「どうしてそんなに飲むの?」
「忘れられないことが多いからさ」
「自分の身体をいじめて楽しいの?」
「楽しかったら踊り出してるさ」
「可哀想な人──」
「聞き飽きた科白だな」
「わたしでよければ何でも話して」
「君じゃ何も埋まらないさ」
「見ていられないわ」
「チケット代返せばいいのか?」
「何故、そんなに構えるの?」
「それでも、やられるときはやられる」
「可哀想な人──」
「二度目だぜ?」
「わたしじゃ役不足?」
「役不足だって? とんでもない」
「じゃ──」
「俺には勿体ないくらいの上玉さ」
「遠慮することないのよ?」
「してたら君の隣りには居ない」
「怖がらなくてもいいのよ?」
「怖がる? 俺は怖いもの知らずさ」
「いえ。
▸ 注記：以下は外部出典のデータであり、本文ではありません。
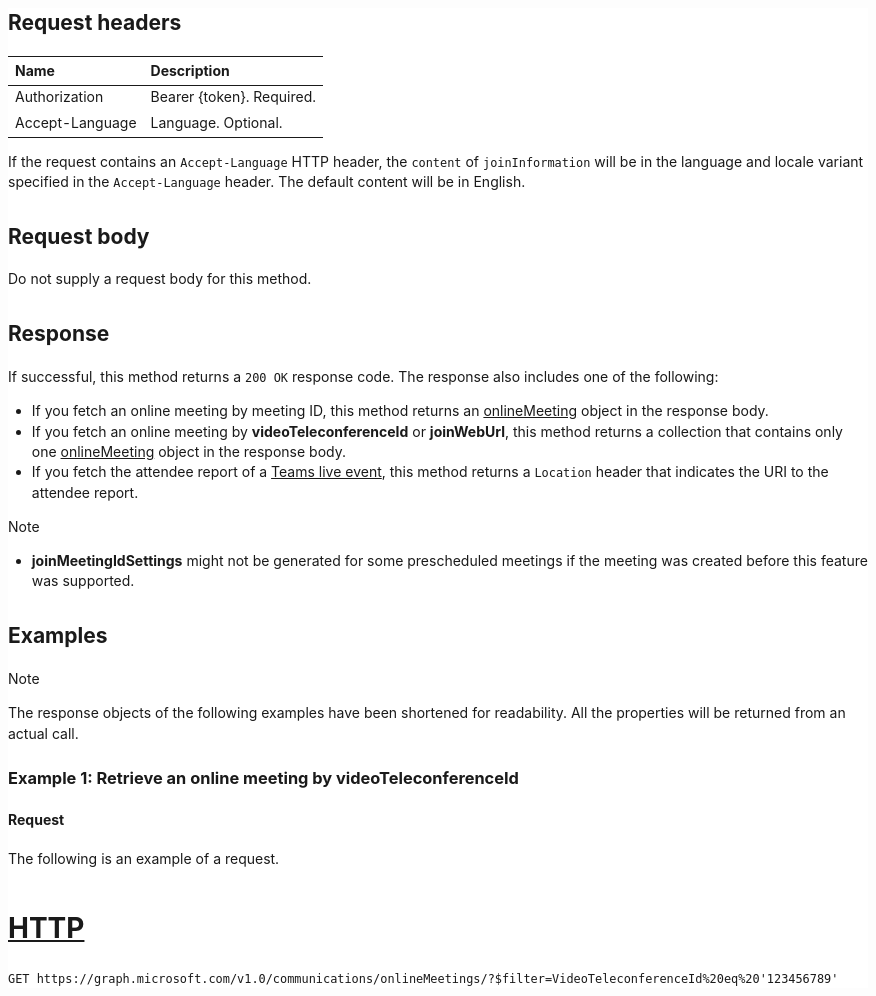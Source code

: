 ## Request headers
| Name          | Description               |
|:--------------|:--------------------------|
| Authorization | Bearer {token}. Required. |
| Accept-Language  | Language. Optional. |

If the request contains an `Accept-Language` HTTP header, the `content` of `joinInformation` will be in the language and locale variant specified in the `Accept-Language` header. The default content will be in English.

## Request body
Do not supply a request body for this method.

## Response

If successful, this method returns a `200 OK` response code. The response also includes one of the following:

- If you fetch an online meeting by meeting ID, this method returns an [onlineMeeting](../resources/onlinemeeting.md) object in the response body.
- If you fetch an online meeting by **videoTeleconferenceId** or **joinWebUrl**, this method returns a collection that contains only one [onlineMeeting](../resources/onlinemeeting.md) object in the response body.
- If you fetch the attendee report of a [Teams live event](/microsoftteams/teams-live-events/what-are-teams-live-events), this method returns a `Location` header that indicates the URI to the attendee report.

> [!NOTE]
>- **joinMeetingIdSettings** might not be generated for some prescheduled meetings if the meeting was created before this feature was supported.

## Examples

> [!NOTE]
> The response objects of the following examples have been shortened for readability. All the properties will be returned from an actual call.

### Example 1: Retrieve an online meeting by videoTeleconferenceId

#### Request
The following is an example of a request.

# [HTTP](#tab/http)

```msgraph-interactive
GET https://graph.microsoft.com/v1.0/communications/onlineMeetings/?$filter=VideoTeleconferenceId%20eq%20'123456789'
```
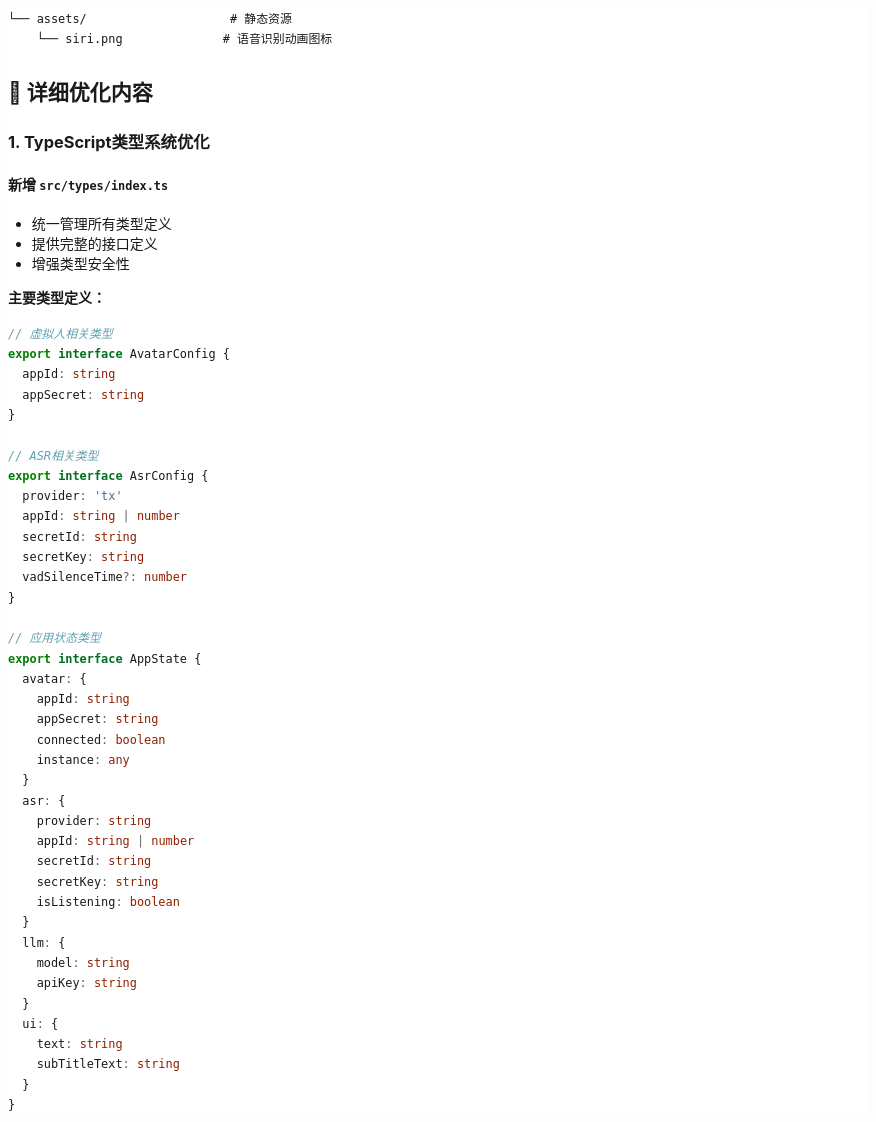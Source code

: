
```
└── assets/                    # 静态资源
    └── siri.png              # 语音识别动画图标
```

## 🔧 详细优化内容

### 1. TypeScript类型系统优化

#### 新增 `src/types/index.ts`
- 统一管理所有类型定义
- 提供完整的接口定义
- 增强类型安全性

**主要类型定义：**
```typescript
// 虚拟人相关类型
export interface AvatarConfig {
  appId: string
  appSecret: string
}

// ASR相关类型
export interface AsrConfig {
  provider: 'tx'
  appId: string | number
  secretId: string
  secretKey: string
  vadSilenceTime?: number
}

// 应用状态类型
export interface AppState {
  avatar: {
    appId: string
    appSecret: string
    connected: boolean
    instance: any
  }
  asr: {
    provider: string
    appId: string | number
    secretId: string
    secretKey: string
    isListening: boolean
  }
  llm: {
    model: string
    apiKey: string
  }
  ui: {
    text: string
    subTitleText: string
  }
}
```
濡れ鼠のようだわ」
「せめて、水も滴る何とやらにしてくれよ」
「痩せた子供のようだわ」
「おつむの出来はその程度さ」
「素直になって」
「俺の素直さは危険なんだ」
「どうして?」
「焼き焦してしまう」
「いいわよ。あなたが望むなら」
「フフ。俺は何も望まない」
「──」
「君は君の望みを叶えるべきだ」
「わたしの望み?」
「ああ。そうだ」
「わたしの望みは──」
「何だ?」
「あなたよ──」
「ほう。面白いことも云えるんだな」
「茶化さないで」
「照れてるだけさ」
「フフ。可愛い人──」
「可愛いも可哀想も同じことさ」
「じゃあ、いいのね?」
「君の望みは分かったが神様を恨むんだな」
「恨むだなんて。いつも、感謝してるわ」
「敬虔な何とやらだな」
「そうよ。願いは叶うのよ」
「そう願いたいね──」
「何故、そんなことを云うの?」
「君の望みは叶わないからさ」
「どうして?」
「俺には大事な人が居る」
「大事な人?」
「ああ」
「わたしよりいい女?」
「比べたりしないさ」
「じゃあ、どうして?」
「忘れたけど覚えているのさ」
「神様って残酷ね」
「ああ。だから、恨め、と」
「──わたしも飲んでいいかしら?」
「ああ。望みは叶えるべきだ」
女は愁いを帯びた眼差しを男に向けた。 艶やかな唇に透明な液体が吸い込まれていった。
男は愁いの視線を感じながら紫煙を燻らせ、 ボトル棚の向こうで微笑む妖精に微笑み返した。
『忘れたいけど覚えているのさ──』
神様は誰の云うことも利かない。